Inevitably, the 2005 Congress will involve re-examining policies from the first NCC, especially the issue of Malaysian identity and Malay culture. Is this issue still relevant in the wake of others, namely globalization and postmodernism? What might be a new platform for rethinking and reconceptualizing arts and culture in Malaysia? Unlike the NCC of 1971, which was galvanized by the events of May 13, 1969, the Congress in 2005 operates without such an urgent mandate for national unity. If so, what then is its agenda?

Fathi kicked off this first seminar with a theoretically rigorous working paper about the relationship between culture and power, based on his observations of the Indonesian scene. According to Fathi, all arts practitioners need to be aware of their embeddedness within their socio-historical contexts and cultural milieu. Aesthetic appetites are not simply culled from idiosyncratic posturing and inner desires but are largely the products of our socialization and acculturation processes.

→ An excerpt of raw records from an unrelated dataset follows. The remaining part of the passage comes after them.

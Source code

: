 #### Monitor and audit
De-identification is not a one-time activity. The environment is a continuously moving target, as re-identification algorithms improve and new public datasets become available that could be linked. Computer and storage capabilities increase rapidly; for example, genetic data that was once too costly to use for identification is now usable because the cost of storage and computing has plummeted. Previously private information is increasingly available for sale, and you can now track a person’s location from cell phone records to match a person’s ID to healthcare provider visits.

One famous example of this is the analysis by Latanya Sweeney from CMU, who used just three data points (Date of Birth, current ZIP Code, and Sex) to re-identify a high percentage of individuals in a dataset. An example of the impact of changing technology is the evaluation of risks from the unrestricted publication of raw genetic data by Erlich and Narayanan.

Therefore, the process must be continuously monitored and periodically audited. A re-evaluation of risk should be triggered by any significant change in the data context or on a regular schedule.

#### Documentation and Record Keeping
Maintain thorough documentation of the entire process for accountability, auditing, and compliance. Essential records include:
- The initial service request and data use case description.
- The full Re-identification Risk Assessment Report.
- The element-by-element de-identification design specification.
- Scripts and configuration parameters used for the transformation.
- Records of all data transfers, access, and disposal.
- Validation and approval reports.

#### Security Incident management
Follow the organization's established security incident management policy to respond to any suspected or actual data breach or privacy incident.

Thus, the cliché that no man is an island is not without its layers of truth.

Drawing from semiotics, linguistics and cultural studies, Fathi’s observations are not new; intellectual giants such as Jurgen Habermas, Michel Foucault and Pierre Bourdieu, among many others, have written and debated similar issues with greater philosophical complexity and theoretical insight. What is certainly unique about Fathi’s paper is, however, his ability to access ideas that are crucial to our cultural compass and to examine them with unusual critical rigour.

Without fear and with remarkable candour, he challenged the rapid depoliticization of Malaysian civil society—art practitioners included—and the ease with which we have been co-opted into the present economic, religious, linguistic and social systems that limit our creativity. Fathi also admonished our intellectual stagnation: “We are 20 years behind the intellects of the world!” he raised his voice to a disbelieving audience.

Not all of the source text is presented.